It s a good question to ask yourself, “What would be the best way to get rid of income tax?” After all, we all know that the federal government takes a lot of our hard-earned money and gives very little back to us in return. The situation for eliminating an individual income tax usually goes something like this:
First, a state collects its own share of the national income tax burden. For example, if you live in Alaska, you have to shell out more money in taxes to the national government than you would in, let’s say, California. The same goes for Wyoming. Yet, other states, such as Oregon, have very low combined state and federal tax burdens.
This is where you can start to look at some of the ways the national government could reform itself in order to lower tax rates across the board. In particular, the issues are how nine states – Alaska, California, Colorado, Florida, Hawaii, Kentucky, Maryland, Massachusetts, Montana, New Hampshire, Oregon, and Washington – combine their personal income taxes. And then there is the interstate highway system. The federal government, by the way, collects no income tax from people living in any of these nine states.
The states with the highest overall tax burdens are Alaska, Arkansas, Connecticut, Delaware, Florida, Hawaii, Montana, North Dakota, Oregon, and West Virginia. On the other hand, the states with the lowest overall tax burdens are Massachusetts, Wisconsin, Rhode Island, California, New Jersey, New York, Minnesota, Illinois, and Rhode Island. You may have noticed I didn’t mention Alaska or West Virginia. Why?
One of the reasons Alaska and West Virginia do not rank high in regard to income tax burden is because they don’t have an income tax.

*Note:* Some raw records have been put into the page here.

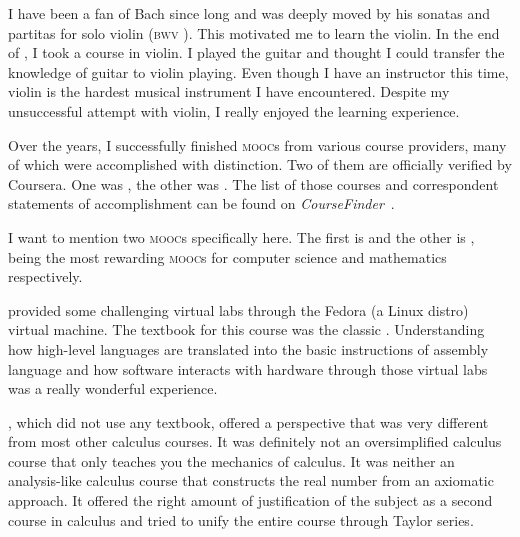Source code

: 	I have been a fan of Bach since long and was deeply moved by his sonatas and
	partitas for solo violin (\textsc{bwv} ). This motivated me to
	learn the violin. In the end of , I took a course in violin. I
	played the guitar and thought I could transfer the knowledge of guitar to
	violin playing. Even though I have an instructor this time, violin is the
	hardest musical instrument I have encountered. Despite my unsuccessful attempt
	with violin, I really enjoyed the learning experience.
	
	Over the years, I successfully finished  \textsc{mooc}s from various
	course providers, many of which were accomplished with distinction. Two of them
	are officially verified by Coursera. One was , the other
	was . The list of those  courses and correspondent
	statements of accomplishment can be found on
	\textit{CourseFinder}~\cite{accredible}.
	
	I want to mention two \textsc{mooc}s specifically here. The first is
	 and the other is , being the most rewarding
	\textsc{mooc}s for computer science and mathematics respectively.
	
	 provided some challenging virtual labs through the Fedora (a
	Linux distro) virtual machine. The textbook for this course was the classic
	\textcite{CSAPP}. Understanding how high-level languages are translated
	into the basic instructions of assembly language and how software interacts
	with hardware through those virtual labs was a really wonderful experience.

	, which did not use any textbook, offered a perspective that was
	very different from most other calculus courses. It was definitely not an
	oversimplified calculus course that only teaches you the mechanics of calculus.
	It was neither an analysis-like calculus course that constructs the real number
	from an axiomatic approach. It offered the right amount of justification of the
	subject as a second course in calculus and tried to unify the entire course
	through Taylor series.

Alaska’s residents only pay a one-percent assessment home value tax. Meanwhile, the median property tax rate in Washington is five percent. And yet, Washington has some of the most expensive real estate.
On the other hand, those are only two out of the nine states without personal income taxes. So, what do you do when you live in one of those nine states without an income tax? Are you stuck paying Washington’s personal income taxes? Not, if you have effective tax resolution in place. This means that you have made arrangements with your state income tax agency so that they do not send you a levy.
When you incorporate, you are making yourself liable for the taxes you pay on your own income. You make an assumption about your taxable income when you go to get married, or even when you decide to have children. While people who marry and have children do not typically owe income tax on their relatively high incomes, it is possible that they might if they take certain deductions or use certain credits. That’s why it’s a good idea to consider the implications of incorporating when you make your family budget.
Assessments for income tax are based on your adjusted gross income, and there is a fairly strong correlation between the rates you will owe and your adjusted gross income. The higher your AGI, the more likely you are to have to pay a lot in taxes. For instance, the assessed home value in Tennessee is relatively high compared to the national average. In this case, the value of your home in Tennessee is more important than the national average because it is your “tangible” asset (your home) that is taxable.
Most people are familiar with income tax and what it means. They are less familiar with the other types of tax that are imposed by states and municipalities. Examples of these include sales tax, property tax, franchise tax, vehicle registration tax, and amusement tax. Collectively, these states and municipalities take in about ten percent of all personal income. Here are some examples of states that impose several types of tax:
If you were a homeowner in Tennessee, and the assessed value of your home were about one third less than the national average, you might expect to pay about one hundred dollars in income tax. This would be the Tennessee average income tax bill. However, if you happen to have children who live in another state, such as Georgia, you might expect to pay slightly different rates, depending on which state’s income tax code you use. Even though you cannot look at the income tax rates of other states when you are calculating your own personal bill, you can still get a rough estimate by looking up the income tax rates for the states that you are considering living in.
If you are considering living in Minnesota, you can compare your estimated income tax rate to the median property tax rate in the state, as well as the average combined state and local sales tax rate in the area. You can then determine how much your taxes will be in North Dakota, according to the numbers that you see there. (You can also look up the property tax rate in North Dakota, if you’d rather not look at the assessed home value.) Assessments are based on the current market price of similar homes in the area. Therefore, they may slightly over or under represent the true market value. While this can affect how you’ll pay taxes, it is important that you are aware of the numbers you come up with before you decide where to live.